Search code examples
sqlgoogle-bigquerylegacy-sql

Big Query - different number of users when using legacy and normal sql


I have written a query in Google Big Query and want to get the same number of users I see in Google Analytics. I used Legacy and Normal SQL and got 3 different users numbers while the sessions were the same. What did I do wrong, or does anyone have an explanation/solution for it?

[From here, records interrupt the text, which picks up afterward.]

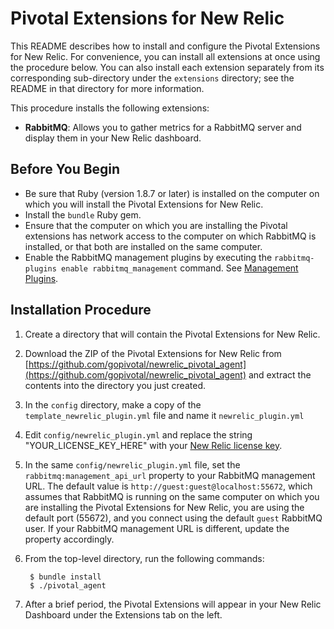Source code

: # Pivotal Extensions for New Relic

This README describes how to install and configure the Pivotal Extensions for New Relic.  For convenience, you can install all extensions at once using the procedure below.  You can also install each extension separately from its corresponding sub-directory under the `extensions` directory; see the README in that directory for more information.

This procedure installs the following extensions:

* **RabbitMQ**: Allows you to gather metrics for a RabbitMQ server and display them in your New Relic dashboard.

## Before You Begin

* Be sure that Ruby (version 1.8.7 or later) is installed on the computer on which you will install the Pivotal Extensions for New Relic.  
* Install the `bundle` Ruby gem.
* Ensure that the computer on which you are installing the Pivotal extensions has network access to the computer on which RabbitMQ is installed, or that both are installed on the same computer.
* Enable the RabbitMQ management plugins by executing the `rabbitmq-plugins enable rabbitmq_management` command.  See [Management Plugins](http://www.rabbitmq.com/management.html).

## Installation Procedure

1. Create a directory that will contain the Pivotal Extensions for New Relic.

1. Download the ZIP of the Pivotal Extensions for New Relic from [https://github.com/gopivotal/newrelic_pivotal_agent](https://github.com/gopivotal/newrelic_pivotal_agent) and extract the contents into the directory you just created.

3. In the `config` directory, make a copy of the `template_newrelic_plugin.yml` file and name it `newrelic_plugin.yml`

4. Edit `config/newrelic_plugin.yml` and replace the string "YOUR_LICENSE_KEY_HERE" with your [New Relic license key](https://newrelic.com/docs/subscriptions/license-key).   

5. In the same `config/newrelic_plugin.yml` file, set the `rabbitmq:management_api_url` property to your RabbitMQ management URL.  The default value is `http://guest:guest@localhost:55672`, which assumes that RabbitMQ is running on the same computer on which you are installing the Pivotal Extensions for New Relic, you are using the default port (55672), and you connect using the default `guest` RabbitMQ user.  If your RabbitMQ management URL is different, update the property accordingly.

6. From the top-level directory, run the following commands: 

        $ bundle install
        $ ./pivotal_agent
7. After a brief period, the Pivotal Extensions will appear in your New Relic Dashboard under the Extensions tab on the left. 

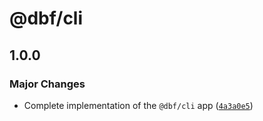 # @dbf/cli

## 1.0.0

### Major Changes

- Complete implementation of the `@dbf/cli` app ([`4a3a0e5`](https://github.com/mikededo/dart-barrel-file-generator/commit/4a3a0e55b4d208aabb751700ae92dc83215b3a10))
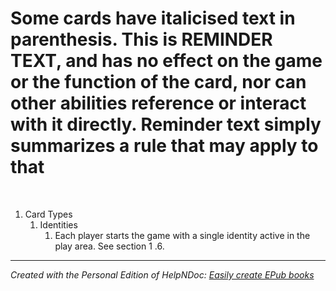 # Some cards have italicised text in parenthesis. This is REMINDER TEXT, and has no effect on the game or the function of the card, nor can other abilities reference or interact with it directly. Reminder text simply summarizes a rule that may apply to that

&nbsp;

1. Card Types
   1. Identities
      1. Each player starts the game with a single identity active in the play area. See section 1 .6.

***
_Created with the Personal Edition of HelpNDoc: [Easily create EPub books](<https://www.helpndoc.com/feature-tour>)_

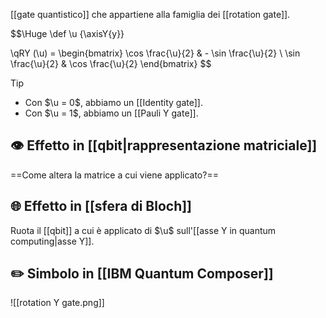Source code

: [[gate quantistico]] che appartiene alla famiglia dei [[rotation gate]].

$$\Huge
\def \u {\axisY{y}}

\qRY (\u) = \begin{bmatrix}
	\cos \frac{\u}{2} & - \sin \frac{\u}{2} \\
	\sin \frac{\u}{2} & \cos \frac{\u}{2}
\end{bmatrix}
$$

> [!Tip]
> - Con $\u = 0$, abbiamo un [[Identity gate]].
> - Con $\u = 1$, abbiamo un [[Pauli Y gate]].

## 👁️ Effetto in [[qbit|rappresentazione matriciale]]

==Come altera la matrice a cui viene applicato?==

## 🌐 Effetto in [[sfera di Bloch]]

Ruota il [[qbit]] a cui è applicato di $\u$ sull'[[asse Y in quantum computing|asse Y]].

## ✏️ Simbolo in [[IBM Quantum Composer]]

![[rotation Y gate.png]]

Every help is appreciated!

Normal SQL

SELECT COUNT(DISTINCT fullVisitorId) AS users, SUM(IF(totals.visits IS 
NULL,0,totals.visits)) AS sessions
FROM `XXX.XXX.ga_sessions_*`
WHERE _TABLE_SUFFIX BETWEEN '20181120' AND '20181120'

Legacy SQL

SELECT COUNT(DISTINCT fullVisitorId) AS users, SUM(IF(totals.visits IS 
NULL,0,totals.visits)) AS sessions
FROM TABLE_DATE_RANGE([XXX:XXX.ga_sessions_], TIMESTAMP('2018-11-20'), 
TIMESTAMP('2018-11-20'))

Solution

  • I think this warning from the documentation explains what is happening:

    In legacy SQL, COUNT(DISTINCT x) returns an approximate count. In standard SQL, it returns an exact count.

    StandardSQL has the correct number. You can test this by attempting to use EXACT_COUNT_DISTINCT() in legacy SQL.